**What the task asks**
Please output the entries below exactly as they are.

───── Information shown

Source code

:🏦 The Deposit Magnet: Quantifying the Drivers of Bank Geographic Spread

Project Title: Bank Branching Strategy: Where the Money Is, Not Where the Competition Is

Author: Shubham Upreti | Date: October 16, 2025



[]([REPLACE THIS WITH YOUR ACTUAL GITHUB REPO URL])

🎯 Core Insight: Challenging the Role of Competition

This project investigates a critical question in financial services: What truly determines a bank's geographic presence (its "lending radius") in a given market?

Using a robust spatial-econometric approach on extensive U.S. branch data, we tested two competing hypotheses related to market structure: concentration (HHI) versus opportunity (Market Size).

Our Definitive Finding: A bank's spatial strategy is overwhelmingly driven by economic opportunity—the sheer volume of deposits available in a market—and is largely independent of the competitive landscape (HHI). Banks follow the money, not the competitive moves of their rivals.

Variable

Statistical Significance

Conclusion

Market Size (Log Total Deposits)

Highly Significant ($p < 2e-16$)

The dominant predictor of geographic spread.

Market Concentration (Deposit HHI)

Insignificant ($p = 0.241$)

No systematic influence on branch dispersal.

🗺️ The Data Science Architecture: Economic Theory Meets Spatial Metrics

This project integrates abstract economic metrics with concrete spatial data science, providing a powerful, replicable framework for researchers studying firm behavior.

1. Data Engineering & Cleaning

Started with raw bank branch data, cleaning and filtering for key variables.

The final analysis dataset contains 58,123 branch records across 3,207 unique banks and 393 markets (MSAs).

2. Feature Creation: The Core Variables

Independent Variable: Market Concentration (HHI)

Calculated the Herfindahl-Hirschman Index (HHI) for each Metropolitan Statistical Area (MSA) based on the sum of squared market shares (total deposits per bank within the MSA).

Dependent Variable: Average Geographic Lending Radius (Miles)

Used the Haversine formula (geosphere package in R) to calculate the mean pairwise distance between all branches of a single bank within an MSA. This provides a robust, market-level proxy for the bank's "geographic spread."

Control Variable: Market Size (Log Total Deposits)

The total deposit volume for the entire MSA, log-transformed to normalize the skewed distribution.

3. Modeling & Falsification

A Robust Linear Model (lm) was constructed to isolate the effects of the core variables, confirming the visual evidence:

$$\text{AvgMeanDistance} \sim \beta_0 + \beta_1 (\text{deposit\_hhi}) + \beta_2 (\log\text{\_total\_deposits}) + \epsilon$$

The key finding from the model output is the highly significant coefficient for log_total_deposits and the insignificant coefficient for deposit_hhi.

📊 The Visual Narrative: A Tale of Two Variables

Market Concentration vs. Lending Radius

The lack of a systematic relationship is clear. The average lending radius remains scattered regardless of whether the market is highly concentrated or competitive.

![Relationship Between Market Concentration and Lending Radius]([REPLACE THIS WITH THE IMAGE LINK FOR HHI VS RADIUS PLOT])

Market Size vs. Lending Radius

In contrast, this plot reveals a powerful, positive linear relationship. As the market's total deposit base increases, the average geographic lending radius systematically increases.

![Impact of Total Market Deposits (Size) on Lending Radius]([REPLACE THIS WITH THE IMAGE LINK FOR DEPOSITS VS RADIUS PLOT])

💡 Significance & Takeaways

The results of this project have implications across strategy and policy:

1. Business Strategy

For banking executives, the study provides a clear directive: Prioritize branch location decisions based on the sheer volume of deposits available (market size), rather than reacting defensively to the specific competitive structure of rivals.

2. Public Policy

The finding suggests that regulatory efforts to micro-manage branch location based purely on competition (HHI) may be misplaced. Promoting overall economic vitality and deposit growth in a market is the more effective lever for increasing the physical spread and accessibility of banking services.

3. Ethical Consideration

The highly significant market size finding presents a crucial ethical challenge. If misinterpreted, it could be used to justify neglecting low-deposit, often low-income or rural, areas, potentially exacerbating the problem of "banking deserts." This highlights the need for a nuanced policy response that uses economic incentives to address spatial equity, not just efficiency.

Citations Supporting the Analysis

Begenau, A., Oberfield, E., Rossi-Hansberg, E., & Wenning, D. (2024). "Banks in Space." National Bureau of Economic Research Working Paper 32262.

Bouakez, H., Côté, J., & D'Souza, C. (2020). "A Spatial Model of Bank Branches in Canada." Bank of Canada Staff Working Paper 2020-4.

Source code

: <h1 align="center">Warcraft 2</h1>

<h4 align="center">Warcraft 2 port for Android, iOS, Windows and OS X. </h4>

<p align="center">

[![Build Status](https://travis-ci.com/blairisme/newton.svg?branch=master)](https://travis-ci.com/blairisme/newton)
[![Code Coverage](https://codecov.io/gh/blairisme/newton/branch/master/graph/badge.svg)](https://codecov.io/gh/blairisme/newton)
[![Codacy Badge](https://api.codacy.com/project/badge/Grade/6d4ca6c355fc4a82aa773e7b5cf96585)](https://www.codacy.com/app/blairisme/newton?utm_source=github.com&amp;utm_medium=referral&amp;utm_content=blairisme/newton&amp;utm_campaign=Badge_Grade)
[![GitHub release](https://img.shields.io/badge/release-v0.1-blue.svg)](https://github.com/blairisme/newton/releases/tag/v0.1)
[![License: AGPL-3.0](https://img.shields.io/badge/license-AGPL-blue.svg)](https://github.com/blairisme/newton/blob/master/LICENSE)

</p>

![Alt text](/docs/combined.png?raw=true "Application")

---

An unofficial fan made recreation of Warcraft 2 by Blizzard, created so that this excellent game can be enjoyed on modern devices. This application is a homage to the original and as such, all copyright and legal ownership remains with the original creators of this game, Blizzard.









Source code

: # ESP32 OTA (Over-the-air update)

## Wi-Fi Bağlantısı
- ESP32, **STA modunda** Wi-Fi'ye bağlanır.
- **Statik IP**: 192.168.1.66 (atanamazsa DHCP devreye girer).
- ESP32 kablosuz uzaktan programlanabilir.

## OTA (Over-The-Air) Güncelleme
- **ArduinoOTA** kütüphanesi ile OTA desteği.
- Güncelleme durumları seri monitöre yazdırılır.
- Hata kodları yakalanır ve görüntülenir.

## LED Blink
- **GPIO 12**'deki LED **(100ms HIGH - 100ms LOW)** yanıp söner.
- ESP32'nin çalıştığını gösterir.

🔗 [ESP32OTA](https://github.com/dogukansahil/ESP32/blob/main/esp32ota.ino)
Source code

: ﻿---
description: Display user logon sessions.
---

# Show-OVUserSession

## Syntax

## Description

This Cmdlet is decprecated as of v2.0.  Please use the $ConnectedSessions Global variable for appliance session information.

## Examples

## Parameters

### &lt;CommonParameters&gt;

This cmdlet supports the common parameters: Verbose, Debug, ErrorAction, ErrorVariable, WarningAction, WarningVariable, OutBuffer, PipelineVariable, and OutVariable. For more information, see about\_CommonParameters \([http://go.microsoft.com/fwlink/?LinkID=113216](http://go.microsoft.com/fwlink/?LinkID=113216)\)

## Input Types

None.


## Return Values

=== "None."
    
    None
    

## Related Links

──────────

**Response to this task**
Source code

:🏦 The Deposit Magnet: Quantifying the Drivers of Bank Geographic Spread

Project Title: Bank Branching Strategy: Where the Money Is, Not Where the Competition Is

Author: Shubham Upreti | Date: October 16, 2025



[]([REPLACE THIS WITH YOUR ACTUAL GITHUB REPO URL])

🎯 Core Insight: Challenging the Role of Competition

This project investigates a critical question in financial services: What truly determines a bank's geographic presence (its "lending radius") in a given market?

Using a robust spatial-econometric approach on extensive U.S. branch data, we tested two competing hypotheses related to market structure: concentration (HHI) versus opportunity (Market Size).

Our Definitive Finding: A bank's spatial strategy is overwhelmingly driven by economic opportunity—the sheer volume of deposits available in a market—and is largely independent of the competitive landscape (HHI). Banks follow the money, not the competitive moves of their rivals.

Variable

Statistical Significance

Conclusion

Market Size (Log Total Deposits)

Highly Significant ($p < 2e-16$)

The dominant predictor of geographic spread.

Market Concentration (Deposit HHI)

Insignificant ($p = 0.241$)

No systematic influence on branch dispersal.

🗺️ The Data Science Architecture: Economic Theory Meets Spatial Metrics

This project integrates abstract economic metrics with concrete spatial data science, providing a powerful, replicable framework for researchers studying firm behavior.

1. Data Engineering & Cleaning

Started with raw bank branch data, cleaning and filtering for key variables.

The final analysis dataset contains 58,123 branch records across 3,207 unique banks and 393 markets (MSAs).

2. Feature Creation: The Core Variables

Independent Variable: Market Concentration (HHI)

Calculated the Herfindahl-Hirschman Index (HHI) for each Metropolitan Statistical Area (MSA) based on the sum of squared market shares (total deposits per bank within the MSA).

Dependent Variable: Average Geographic Lending Radius (Miles)

Used the Haversine formula (geosphere package in R) to calculate the mean pairwise distance between all branches of a single bank within an MSA. This provides a robust, market-level proxy for the bank's "geographic spread."

Control Variable: Market Size (Log Total Deposits)

The total deposit volume for the entire MSA, log-transformed to normalize the skewed distribution.

3. Modeling & Falsification

A Robust Linear Model (lm) was constructed to isolate the effects of the core variables, confirming the visual evidence:

$$\text{AvgMeanDistance} \sim \beta_0 + \beta_1 (\text{deposit\_hhi}) + \beta_2 (\log\text{\_total\_deposits}) + \epsilon$$

The key finding from the model output is the highly significant coefficient for log_total_deposits and the insignificant coefficient for deposit_hhi.

📊 The Visual Narrative: A Tale of Two Variables

Market Concentration vs. Lending Radius

The lack of a systematic relationship is clear. The average lending radius remains scattered regardless of whether the market is highly concentrated or competitive.

![Relationship Between Market Concentration and Lending Radius]([REPLACE THIS WITH THE IMAGE LINK FOR HHI VS RADIUS PLOT])

Market Size vs. Lending Radius

In contrast, this plot reveals a powerful, positive linear relationship. As the market's total deposit base increases, the average geographic lending radius systematically increases.

![Impact of Total Market Deposits (Size) on Lending Radius]([REPLACE THIS WITH THE IMAGE LINK FOR DEPOSITS VS RADIUS PLOT])

💡 Significance & Takeaways

The results of this project have implications across strategy and policy:

1. Business Strategy

For banking executives, the study provides a clear directive: Prioritize branch location decisions based on the sheer volume of deposits available (market size), rather than reacting defensively to the specific competitive structure of rivals.

2. Public Policy

The finding suggests that regulatory efforts to micro-manage branch location based purely on competition (HHI) may be misplaced. Promoting overall economic vitality and deposit growth in a market is the more effective lever for increasing the physical spread and accessibility of banking services.

3. Ethical Consideration

The highly significant market size finding presents a crucial ethical challenge. If misinterpreted, it could be used to justify neglecting low-deposit, often low-income or rural, areas, potentially exacerbating the problem of "banking deserts." This highlights the need for a nuanced policy response that uses economic incentives to address spatial equity, not just efficiency.

Citations Supporting the Analysis

Begenau, A., Oberfield, E., Rossi-Hansberg, E., & Wenning, D. (2024). "Banks in Space." National Bureau of Economic Research Working Paper 32262.

Bouakez, H., Côté, J., & D'Souza, C. (2020). "A Spatial Model of Bank Branches in Canada." Bank of Canada Staff Working Paper 2020-4.

Source code

: <h1 align="center">Warcraft 2</h1>

<h4 align="center">Warcraft 2 port for Android, iOS, Windows and OS X. </h4>

<p align="center">

[![Build Status](https://travis-ci.com/blairisme/newton.svg?branch=master)](https://travis-ci.com/blairisme/newton)
[![Code Coverage](https://codecov.io/gh/blairisme/newton/branch/master/graph/badge.svg)](https://codecov.io/gh/blairisme/newton)
[![Codacy Badge](https://api.codacy.com/project/badge/Grade/6d4ca6c355fc4a82aa773e7b5cf96585)](https://www.codacy.com/app/blairisme/newton?utm_source=github.com&amp;utm_medium=referral&amp;utm_content=blairisme/newton&amp;utm_campaign=Badge_Grade)
[![GitHub release](https://img.shields.io/badge/release-v0.1-blue.svg)](https://github.com/blairisme/newton/releases/tag/v0.1)
[![License: AGPL-3.0](https://img.shields.io/badge/license-AGPL-blue.svg)](https://github.com/blairisme/newton/blob/master/LICENSE)

</p>

![Alt text](/docs/combined.png?raw=true "Application")

---

An unofficial fan made recreation of Warcraft 2 by Blizzard, created so that this excellent game can be enjoyed on modern devices. This application is a homage to the original and as such, all copyright and legal ownership remains with the original creators of this game, Blizzard.









Source code

: # ESP32 OTA (Over-the-air update)

## Wi-Fi Bağlantısı
- ESP32, **STA modunda** Wi-Fi'ye bağlanır.
- **Statik IP**: 192.168.1.66 (atanamazsa DHCP devreye girer).
- ESP32 kablosuz uzaktan programlanabilir.

## OTA (Over-The-Air) Güncelleme
- **ArduinoOTA** kütüphanesi ile OTA desteği.
- Güncelleme durumları seri monitöre yazdırılır.
- Hata kodları yakalanır ve görüntülenir.

## LED Blink
- **GPIO 12**'deki LED **(100ms HIGH - 100ms LOW)** yanıp söner.
- ESP32'nin çalıştığını gösterir.

🔗 [ESP32OTA](https://github.com/dogukansahil/ESP32/blob/main/esp32ota.ino)
Source code

: ﻿---
description: Display user logon sessions.
---

# Show-OVUserSession

## Syntax

## Description

This Cmdlet is decprecated as of v2.0.  Please use the $ConnectedSessions Global variable for appliance session information.

## Examples

## Parameters

### &lt;CommonParameters&gt;

This cmdlet supports the common parameters: Verbose, Debug, ErrorAction, ErrorVariable, WarningAction, WarningVariable, OutBuffer, PipelineVariable, and OutVariable. For more information, see about\_CommonParameters \([http://go.microsoft.com/fwlink/?LinkID=113216](http://go.microsoft.com/fwlink/?LinkID=113216)\)

## Input Types

None.


## Return Values

=== "None."
    
    None
    

## Related Links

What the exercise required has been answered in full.